From the equation of an ideal gas in an adiabatic path, we can find the slope of the path by finding the ratio of change in pressure to the change in volume. In that after substituting the values given in the question, we get the slope.

Formula used: In the solution we will be using the following formula,
$\Rightarrow P{V^\gamma } = {\text{constant}}$
where $P$ is the pressure, $V$ is the volume and $\gamma$ is the specific heat.
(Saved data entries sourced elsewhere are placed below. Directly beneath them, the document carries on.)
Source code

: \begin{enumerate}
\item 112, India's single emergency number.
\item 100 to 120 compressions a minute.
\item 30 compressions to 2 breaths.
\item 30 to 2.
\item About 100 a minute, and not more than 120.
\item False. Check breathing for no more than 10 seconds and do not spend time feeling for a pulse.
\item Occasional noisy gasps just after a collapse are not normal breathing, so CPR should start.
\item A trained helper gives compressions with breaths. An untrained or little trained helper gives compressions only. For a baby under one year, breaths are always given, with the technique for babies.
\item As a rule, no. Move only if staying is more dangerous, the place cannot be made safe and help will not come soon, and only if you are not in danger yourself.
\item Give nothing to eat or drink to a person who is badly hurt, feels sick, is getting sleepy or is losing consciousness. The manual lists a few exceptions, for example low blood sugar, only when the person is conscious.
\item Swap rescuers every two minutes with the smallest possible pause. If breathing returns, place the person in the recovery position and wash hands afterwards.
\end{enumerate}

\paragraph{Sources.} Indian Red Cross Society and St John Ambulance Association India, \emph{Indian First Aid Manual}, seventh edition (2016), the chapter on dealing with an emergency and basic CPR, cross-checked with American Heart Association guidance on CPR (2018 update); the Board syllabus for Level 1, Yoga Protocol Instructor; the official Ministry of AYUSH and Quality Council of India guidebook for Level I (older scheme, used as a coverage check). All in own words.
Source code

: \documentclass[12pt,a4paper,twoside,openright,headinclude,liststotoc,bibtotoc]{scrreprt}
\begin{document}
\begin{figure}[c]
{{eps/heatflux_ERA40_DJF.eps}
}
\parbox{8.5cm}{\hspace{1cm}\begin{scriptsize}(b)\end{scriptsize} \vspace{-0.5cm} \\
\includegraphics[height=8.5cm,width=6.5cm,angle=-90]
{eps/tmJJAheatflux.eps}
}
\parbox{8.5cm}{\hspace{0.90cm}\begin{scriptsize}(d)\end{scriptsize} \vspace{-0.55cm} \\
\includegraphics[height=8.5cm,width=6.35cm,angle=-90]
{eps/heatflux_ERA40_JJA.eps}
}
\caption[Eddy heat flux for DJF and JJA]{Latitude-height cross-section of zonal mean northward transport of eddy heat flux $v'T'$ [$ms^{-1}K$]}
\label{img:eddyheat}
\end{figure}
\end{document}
Complete step by step solution:
In the question we are given that an ideal gas follows an adiabatic path. So the ideal gas equation in a adiabatic path is given as,
$\Rightarrow P{V^\gamma } = {\text{constant}}$
So on differentiating on both the sides we get,
$\Rightarrow d\left( {P{V^\gamma }} \right) = 0$ as the differentiation of a constant is zero.
So we get,
$\Rightarrow {V^\gamma }dP + Pd\left( {{V^\gamma }} \right) = 0$
On doing the differentiation of the volume we get,
$\Rightarrow {V^\gamma }dP + P\gamma {V^{\gamma - 1}}dV = 0$
Now taking one term to the RHS we get,
$\Rightarrow {V^\gamma }dP = - P\gamma {V^{\gamma - 1}}dV$
Now, on taking $dV$ to the LHS and the ${V^\gamma }$ to the RHS we get,
$\Rightarrow \dfrac{{dP}}{{dV}} = - \dfrac{{P\gamma {V^{\gamma - 1}}}}{{{V^\gamma }}}$
Hence we have,
$\Rightarrow \dfrac{{dP}}{{dV}} = - P\gamma {V^{\gamma - 1 - \gamma }}$
So on simplifying we have,
$\Rightarrow \dfrac{{dP}}{{dV}} = - \gamma \dfrac{P}{V}$
This is the slope of the path. Now in the question we are given $P = 0.7 \times {10^5}N{m^{ - 2}}$ , $V = 0.0049{m^3}$ and $\gamma = 1.4$
So substituting we get,
$\Rightarrow \dfrac{{dP}}{{dV}} = - 1.4 \times \dfrac{{0.7 \times {{10}^5}}}{{0.0049}}$
On calculating we get, $\dfrac{{dP}}{{dV}} = - 2 \times {10^7}$
Hence the slope is $- 2.0 \times {10^7}N{m^{ - 5}}$
So the correct answer is option (C).

Note:
In thermodynamics an adiabatic process is that process which occurs without transferring the heat and mass between the system and the surroundings. The adiabatic process transfers energy to the surrounding in form of work.